DeepCoder-1.5B-Preview
Property | Value |
---|---|
Base Model | DeepSeek-R1-Distilled-Qwen-1.5B |
Training Approach | GRPO+ with Iterative Context Lengthening |
License | MIT License |
Model URL | huggingface.co/agentica-org/DeepCoder-1.5B-Preview |
What is DeepCoder-1.5B-Preview?
DeepCoder-1.5B-Preview is an advanced code reasoning language model that leverages distributed reinforcement learning to enhance code generation capabilities. Fine-tuned from DeepSeek-R1-Distilled-Qwen-1.5B, it demonstrates significant improvements in coding benchmarks, achieving 25.1% on LiveCodeBench (v5) and 73.0% on HumanEval+.
Implementation Details
The model employs an enhanced version of GRPO (GRPO+) combined with iterative context lengthening. The training dataset comprises 24K unique problem-tests pairs from Taco-Verified, PrimeIntellect SYNTHETIC-1, and LiveCodeBench v5.
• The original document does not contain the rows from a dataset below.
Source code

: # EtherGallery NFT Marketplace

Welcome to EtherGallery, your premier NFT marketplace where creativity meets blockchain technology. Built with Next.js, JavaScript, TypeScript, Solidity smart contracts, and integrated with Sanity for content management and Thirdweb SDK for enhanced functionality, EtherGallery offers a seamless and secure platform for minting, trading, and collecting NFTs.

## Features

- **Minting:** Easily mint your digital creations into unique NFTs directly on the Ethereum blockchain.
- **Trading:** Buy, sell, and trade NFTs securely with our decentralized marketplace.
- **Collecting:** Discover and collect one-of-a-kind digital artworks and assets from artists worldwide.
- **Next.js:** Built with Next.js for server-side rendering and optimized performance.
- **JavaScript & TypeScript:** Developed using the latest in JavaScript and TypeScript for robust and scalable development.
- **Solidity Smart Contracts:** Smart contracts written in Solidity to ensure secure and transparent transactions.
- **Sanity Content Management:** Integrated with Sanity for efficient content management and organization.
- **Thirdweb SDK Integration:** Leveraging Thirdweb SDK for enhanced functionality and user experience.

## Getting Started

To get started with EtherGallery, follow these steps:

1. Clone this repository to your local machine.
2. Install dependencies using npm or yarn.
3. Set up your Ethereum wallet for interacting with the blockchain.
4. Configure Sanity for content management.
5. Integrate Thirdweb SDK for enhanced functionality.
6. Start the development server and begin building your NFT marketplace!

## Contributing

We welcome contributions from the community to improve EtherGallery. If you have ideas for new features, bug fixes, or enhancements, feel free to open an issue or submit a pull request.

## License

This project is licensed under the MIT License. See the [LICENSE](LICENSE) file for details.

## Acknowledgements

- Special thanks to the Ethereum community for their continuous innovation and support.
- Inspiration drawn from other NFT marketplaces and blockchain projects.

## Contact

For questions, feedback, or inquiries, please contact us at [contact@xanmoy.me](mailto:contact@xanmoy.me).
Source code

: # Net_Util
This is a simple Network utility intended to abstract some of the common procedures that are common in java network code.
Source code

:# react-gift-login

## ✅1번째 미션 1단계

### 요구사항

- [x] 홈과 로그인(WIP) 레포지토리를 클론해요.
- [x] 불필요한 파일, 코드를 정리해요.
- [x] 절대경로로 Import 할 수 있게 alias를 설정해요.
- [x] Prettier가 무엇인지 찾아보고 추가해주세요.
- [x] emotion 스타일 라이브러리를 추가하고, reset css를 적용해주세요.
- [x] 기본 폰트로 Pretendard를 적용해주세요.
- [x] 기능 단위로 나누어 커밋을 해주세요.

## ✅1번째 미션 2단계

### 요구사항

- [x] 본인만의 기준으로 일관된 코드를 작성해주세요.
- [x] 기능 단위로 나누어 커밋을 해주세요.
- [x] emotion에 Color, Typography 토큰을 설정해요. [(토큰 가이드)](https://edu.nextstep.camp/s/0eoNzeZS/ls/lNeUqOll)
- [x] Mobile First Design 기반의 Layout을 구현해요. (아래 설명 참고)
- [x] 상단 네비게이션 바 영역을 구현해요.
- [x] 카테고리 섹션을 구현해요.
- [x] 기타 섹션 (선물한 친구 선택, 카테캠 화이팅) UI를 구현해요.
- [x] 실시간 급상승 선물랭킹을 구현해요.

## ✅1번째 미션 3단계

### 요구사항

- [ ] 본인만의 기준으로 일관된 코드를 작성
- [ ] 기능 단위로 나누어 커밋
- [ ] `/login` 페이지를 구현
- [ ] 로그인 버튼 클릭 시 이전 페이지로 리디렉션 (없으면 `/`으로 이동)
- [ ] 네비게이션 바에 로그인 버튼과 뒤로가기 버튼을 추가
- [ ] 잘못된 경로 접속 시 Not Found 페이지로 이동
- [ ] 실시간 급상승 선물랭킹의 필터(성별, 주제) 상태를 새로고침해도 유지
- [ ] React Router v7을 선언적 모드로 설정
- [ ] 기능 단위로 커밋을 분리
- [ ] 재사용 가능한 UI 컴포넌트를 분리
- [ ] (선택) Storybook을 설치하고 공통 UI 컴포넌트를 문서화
- Offline Difficulty Filtering for stable training
- Removal of entropy and KL loss components
- Overlong Filtering for preserving long-context reasoning
- Modified clip high bounds for improved exploration
Core Capabilities
- Context length handling up to 64K
- Codeforces Rating: 963 (28.5 percentile)
- Superior performance compared to base model across multiple benchmarks
- Compatible with various serving systems including vLLM, HuggingFace TGI, SGLang, and TensorRT-LLM
Frequently Asked Questions
Q: What makes this model unique?
The model's unique GRPO+ training approach and iterative context lengthening enable superior code generation capabilities while maintaining stability during training. It successfully eliminates common training issues like entropy collapse while achieving strong performance on coding benchmarks.
Q: What are the recommended use cases?
DeepCoder-1.5B-Preview is particularly suited for code generation tasks, problem-solving in competitive programming scenarios, and handling long-context coding challenges. It's ideal for developers needing assistance with complex coding tasks while working within extended context windows.